- Born: 1928
- Died: January 7, 2023
- Education: Massachusetts Institute of Technology (BS, SM, ScD)
- Occupations: Mechanical engineer, educator, entrepreneur
- Known for: Mechanical design of fluid machinery; serial entrepreneurship
- Spouse: Nancy Dean
- Awards: Fellow, National Academy of Engineering (1977) ASME Robert Henry Thurston Lecture Award (1977) ASME Gold Medal (1966) Fellow, National Academy of Inventors (2015)
- Scientific career
- Fields: Mechanical engineering, fluid machinery
- Workplaces: Thayer School of Engineering, Dartmouth College; MIT; Ingersoll-Rand

= Robert C. Dean Jr. =

American mechanical engineer

Robert C. Dean Jr. (1928 – January 7, 2023) was an American mechanical engineer, educator, entrepreneur, and Professor of Engineering Emeritus at the Thayer School of Engineering, Dartmouth College. He was elected to the National Academy of Engineering (NAE) in 1977 for "contributions to theory and reduction to practice in the field of mechanical design of fluid machinery," and was the recipient of the 1977 American Society of Mechanical Engineers (ASME) Robert Henry Thurston Lecture Award in 1977.

== Education and early career ==
Dean earned BS, SM, and ScD degrees in mechanical engineering at MIT, where he served as an assistant professor in the gas turbine laboratory from 1951 to 1956. He then became head of advanced engineering at Ingersoll-Rand Co., before joining the faculty of the Thayer School of Engineering at Dartmouth College in 1960.

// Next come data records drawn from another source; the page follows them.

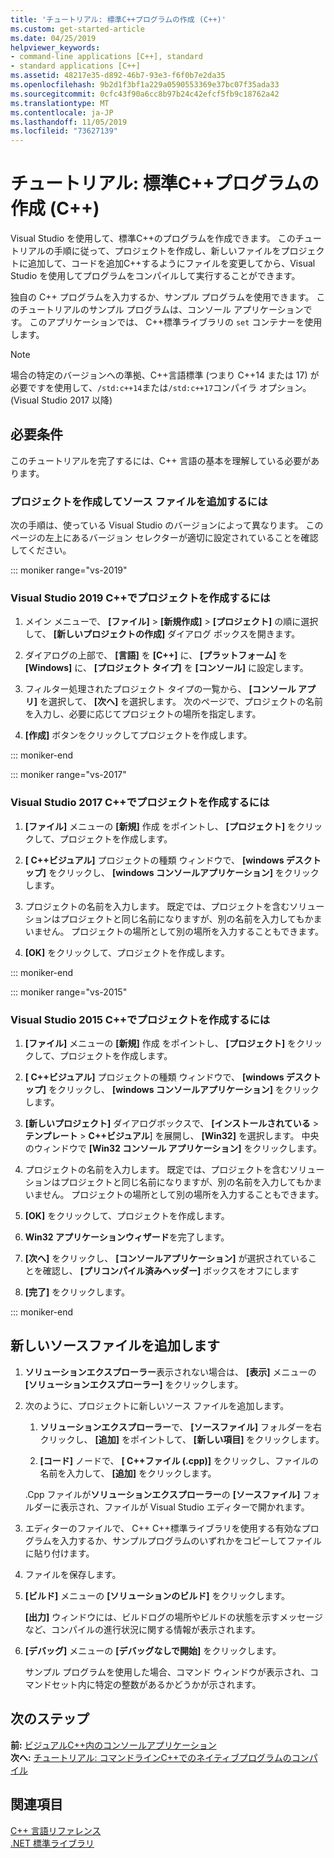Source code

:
 ```yaml
---
title: 'チュートリアル: 標準C++プログラムの作成 (C++)'
ms.custom: get-started-article
ms.date: 04/25/2019
helpviewer_keywords:
- command-line applications [C++], standard
- standard applications [C++]
ms.assetid: 48217e35-d892-46b7-93e3-f6f0b7e2da35
ms.openlocfilehash: 9b2d1f3bf1a229a0590553369e37bc07f35ada33
ms.sourcegitcommit: 0cfc43f90a6cc8b97b24c42efcf5fb9c18762a42
ms.translationtype: MT
ms.contentlocale: ja-JP
ms.lasthandoff: 11/05/2019
ms.locfileid: "73627139"
---
```

# <a name="walkthrough-creating-a-standard-c-program-c"></a>チュートリアル: 標準C++プログラムの作成 (C++)

Visual Studio を使用して、標準C++のプログラムを作成できます。 このチュートリアルの手順に従って、プロジェクトを作成し、新しいファイルをプロジェクトに追加して、コードを追加C++するようにファイルを変更してから、Visual Studio を使用してプログラムをコンパイルして実行することができます。

独自の C++ プログラムを入力するか、サンプル プログラムを使用できます。 このチュートリアルのサンプル プログラムは、コンソール アプリケーションです。 このアプリケーションでは、 C++標準ライブラリの `set` コンテナーを使用します。

> [!NOTE]
> 場合の特定のバージョンへの準拠、C++言語標準 (つまり C++14 または 17) が必要ですを使用して、`/std:c++14`または`/std:c++17`コンパイラ オプション。 (Visual Studio 2017 以降)

## <a name="prerequisites"></a>必要条件

このチュートリアルを完了するには、C++ 言語の基本を理解している必要があります。

### <a name="to-create-a-project-and-add-a-source-file"></a>プロジェクトを作成してソース ファイルを追加するには

次の手順は、使っている Visual Studio のバージョンによって異なります。 このページの左上にあるバージョン セレクターが適切に設定されていることを確認してください。

::: moniker range="vs-2019"

### <a name="to-create-a-c-project-in-visual-studio-2019"></a>Visual Studio 2019 C++でプロジェクトを作成するには

1. メイン メニューで、 **[ファイル]** > **[新規作成]** > **[プロジェクト]** の順に選択して、 **[新しいプロジェクトの作成]** ダイアログ ボックスを開きます。

1. ダイアログの上部で、 **[言語]** を **[C++]** に、 **[プラットフォーム]** を **[Windows]** に、 **[プロジェクト タイプ]** を **[コンソール]** に設定します。 

1. フィルター処理されたプロジェクト タイプの一覧から、 **[コンソール アプリ]** を選択して、 **[次へ]** を選択します。 次のページで、プロジェクトの名前を入力し、必要に応じてプロジェクトの場所を指定します。

1. **[作成]** ボタンをクリックしてプロジェクトを作成します。

::: moniker-end

::: moniker range="vs-2017"

### <a name="to-create-a-c-project-in-visual-studio-2017"></a>Visual Studio 2017 C++でプロジェクトを作成するには

1. **[ファイル]** メニューの **[新規]** 作成 をポイントし、 **[プロジェクト]** をクリックして、プロジェクトを作成します。

1. **[ C++ビジュアル]** プロジェクトの種類 ウィンドウで、 **[windows デスクトップ]** をクリックし、 **[windows コンソールアプリケーション]** をクリックします。

1. プロジェクトの名前を入力します。 既定では、プロジェクトを含むソリューションはプロジェクトと同じ名前になりますが、別の名前を入力してもかまいません。 プロジェクトの場所として別の場所を入力することもできます。

1. **[OK]** をクリックして、プロジェクトを作成します。

::: moniker-end

::: moniker range="vs-2015"

### <a name="to-create-a-c-project-in-visual-studio-2015"></a>Visual Studio 2015 C++でプロジェクトを作成するには

1. **[ファイル]** メニューの **[新規]** 作成 をポイントし、 **[プロジェクト]** をクリックして、プロジェクトを作成します。

1. **[ C++ビジュアル]** プロジェクトの種類 ウィンドウで、 **[windows デスクトップ]** をクリックし、 **[windows コンソールアプリケーション]** をクリックします。

1. **[新しいプロジェクト]** ダイアログボックスで、 **[インストールされている** > **テンプレート** >  **C++ビジュアル**] を展開し、 **[Win32]** を選択します。 中央のウィンドウで **[Win32 コンソール アプリケーション]** をクリックします。

1. プロジェクトの名前を入力します。 既定では、プロジェクトを含むソリューションはプロジェクトと同じ名前になりますが、別の名前を入力してもかまいません。 プロジェクトの場所として別の場所を入力することもできます。

1. **[OK]** をクリックして、プロジェクトを作成します。

1. **Win32 アプリケーションウィザード**を完了します。 

1. **[次へ]** をクリックし、 **[コンソールアプリケーション]** が選択されていることを確認し、 **[プリコンパイル済みヘッダー]** ボックスをオフにします 

1. **[完了]** をクリックします。

::: moniker-end

## <a name="add-a-new-source-file"></a>新しいソースファイルを追加します

1. **ソリューションエクスプローラー**表示されない場合は、 **[表示]** メニューの **[ソリューションエクスプローラー]** をクリックします。

1. 次のように、プロジェクトに新しいソース ファイルを追加します。

   1. **ソリューションエクスプローラー**で、 **[ソースファイル]** フォルダーを右クリックし、 **[追加]** をポイントして、 **[新しい項目]** をクリックします。

   1. **[コード]** ノードで、 **[ C++ファイル (.cpp)]** をクリックし、ファイルの名前を入力して、 **[追加]** をクリックします。

   .Cpp ファイルが**ソリューションエクスプローラー**の **[ソースファイル]** フォルダーに表示され、ファイルが Visual Studio エディターで開かれます。

1. エディターのファイルで、 C++ C++標準ライブラリを使用する有効なプログラムを入力するか、サンプルプログラムのいずれかをコピーしてファイルに貼り付けます。

1. ファイルを保存します。

1. **[ビルド]** メニューの **[ソリューションのビルド]** をクリックします。

   **[出力]** ウィンドウには、ビルドログの場所やビルドの状態を示すメッセージなど、コンパイルの進行状況に関する情報が表示されます。

1. **[デバッグ]** メニューの **[デバッグなしで開始]** をクリックします。

   サンプル プログラムを使用した場合、コマンド ウィンドウが表示され、コマンドセット内に特定の整数があるかどうかが示されます。

## <a name="next-steps"></a>次のステップ

**前:** [ビジュアルC++内のコンソールアプリケーション](../windows/console-applications-in-visual-cpp.md)<br/>
**次へ:** [チュートリアル: コマンドラインC++でのネイティブプログラムのコンパイル](../build/walkthrough-compiling-a-native-cpp-program-on-the-command-line.md)

## <a name="see-also"></a>関連項目

[C++ 言語リファレンス](../cpp/cpp-language-reference.md)<br/>
[.NET 標準ライブラリ](../standard-library/cpp-standard-library-reference.md)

== Career and entrepreneurship ==
An inventor holding more than 28 U.S. patents, Dean was the founder or cofounder of ten companies spanning fields from fluid machinery to biotechnology. These included Creare, a thermal/flow and medical-sciences contract R&D firm, and Hypertherm, which grew into the world's largest manufacturer of plasma-arc metal-cutting equipment. His other ventures included Creare Innovations, Verax, Synosys, Synergy Research Corporation, Synergy Innovations, Simbex, NanoComp Technologies, and Synticos.

== Honors and recognition ==
Dean was elected to the National Academy of Engineering in 1977, the same year he received the ASME Robert Henry Thurston Lecture Award. A Fellow of both ASME and the National Academy of Inventors (elected 2015), he received the ASME Gold Medal (1966). In 1996 the U.S. Small Business Administration awarded him one of the first Tibbett's Pioneer Awards for his contributions to the Small Business Innovation Research (SBIR) program, and in 1998 the New Hampshire High Technology Council named him Entrepreneur of the Year.